How can I automate data extraction from my receipts and invoices? Perhaps you’ve wondered about this. Well, you’ve come to the right spot, as we’ll be discussing how to quickly and easily extract data from your documents using just a few lines of code. However, before we get into that, let’s take a quick look at what data extraction is and why it’s so important.

What is Data Extraction?

Extracting information from data sources for further processing, storage, or analysis is referred to as data extraction. It is possible to extract data from a wide range of sources, including emails, web pages, images, accounting records, PDF files, etc.

You have the option of doing this manually or through an automated process. In manual data extraction, the information is gathered by hand, whereas, in automated data extraction, the information is extracted using tools or software.

Businesses utilize the information they get through data extraction for different purposes such as advertising, analysis, strategic planning, etc.

*Here is a list of some great data extraction tools.

Significance of Data Extraction

When it comes to automated data extraction, it offers quite a few advantages, some of which are:

  1. It can help reduce long-term and short-term costs: Short-term and long-term cost savings may be achieved when tedious and time-consuming processes are automated. You can focus on operating and growing your company without worrying about hiring a huge data crew to support it.
  2. It’s a time-saver for companies: Timing is essential because time equals money. When implemented properly, automated data extraction helps save time and resources, allowing employees to focus on higher-priority work.
  3. It makes work more precise and less prone to mistakes: When humans are responsible for inputting massive volumes of data on a regular basis, mistakes and inaccuracies are inevitable. These inaccuracies can be avoided, and better data may be obtained by automating the data extraction process– leaving companies to make better and more informed decisions, which is beneficial for everyone.
  4. It has the potential to increase employees’ output: When your employees aren’t bogged down with tedious data entry work, they will have more time to devote to other important tasks.

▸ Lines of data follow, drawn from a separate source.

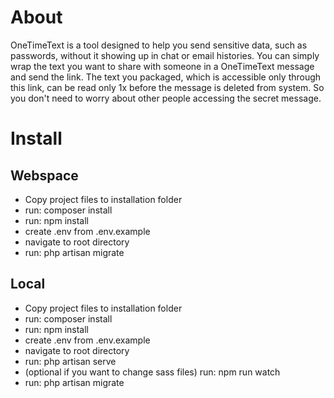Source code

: # About
OneTimeText is a tool designed to help you send sensitive data, such as passwords, without it showing up in chat or email histories. You can simply wrap the text you want to share with someone in a OneTimeText message and send the link. The text you packaged, which is accessible only through this link, can be read only 1x before the message is deleted from system. So you don't need to worry about other people accessing the secret message.

# Install
## Webspace
- Copy project files to installation folder
- run: composer install
- run: npm install
- create .env from .env.example
- navigate to root directory
- run: php artisan migrate

## Local
- Copy project files to installation folder
- run: composer install
- run: npm install
- create .env from .env.example
- navigate to root directory
- run: php artisan serve
- (optional if you want to change sass files) run: npm run watch
- run: php artisan migrate

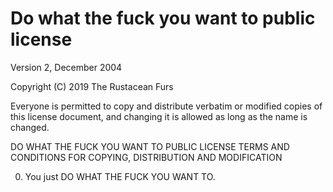 # Do what the fuck you want to public license

Version 2, December 2004

Copyright (C) 2019 The Rustacean Furs

Everyone is permitted to copy and distribute verbatim or modified
copies of this license document, and changing it is allowed as long
as the name is changed.

DO WHAT THE FUCK YOU WANT TO PUBLIC LICENSE
TERMS AND CONDITIONS FOR COPYING, DISTRIBUTION AND MODIFICATION

0. You just DO WHAT THE FUCK YOU WANT TO.
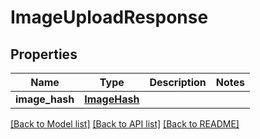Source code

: # ImageUploadResponse

## Properties
Name | Type | Description | Notes
------------ | ------------- | ------------- | -------------
**image_hash** | [**ImageHash**](ImageHash.md) |  | 

[[Back to Model list]](../README.md#documentation-for-models) [[Back to API list]](../README.md#documentation-for-api-endpoints) [[Back to README]](../README.md)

Using OCR API for Data Extraction

The Optical Character Recognition (OCR) API can scan, recognize, and extract text from image files and documents – it will then transcribe the text into a format that can be understood by your computer, and you will be able to receive the data that has been extracted in file formats such as JSON, CSV, etc. OCR APIs are developed using OCR technology. What sets them apart is that they are trained to extract data from particular documents, and as a result, they have a higher degree of accuracy.

This is clearly a beneficial technology for developers who work with a wide variety of applications, including those dealing with accounting, e-commerce, healthcare, finance, logistics, etc.

The Mindee OCR API is perfect for fast detection and extraction of key information from common documents such as invoices, receipts, passports, etc. You may, however, build your own API to extract data from any type of document not listed above using the Mindee API builder. The Mindee API is quick, accessible around-the-clock, and outputs JSON by default.

It is also capable of extracting data from documents saved in various file formats, which include jpg, png, pdf, tiff, heic, and webp. To fully understand how to use the Mindee API, let’s look at the following section.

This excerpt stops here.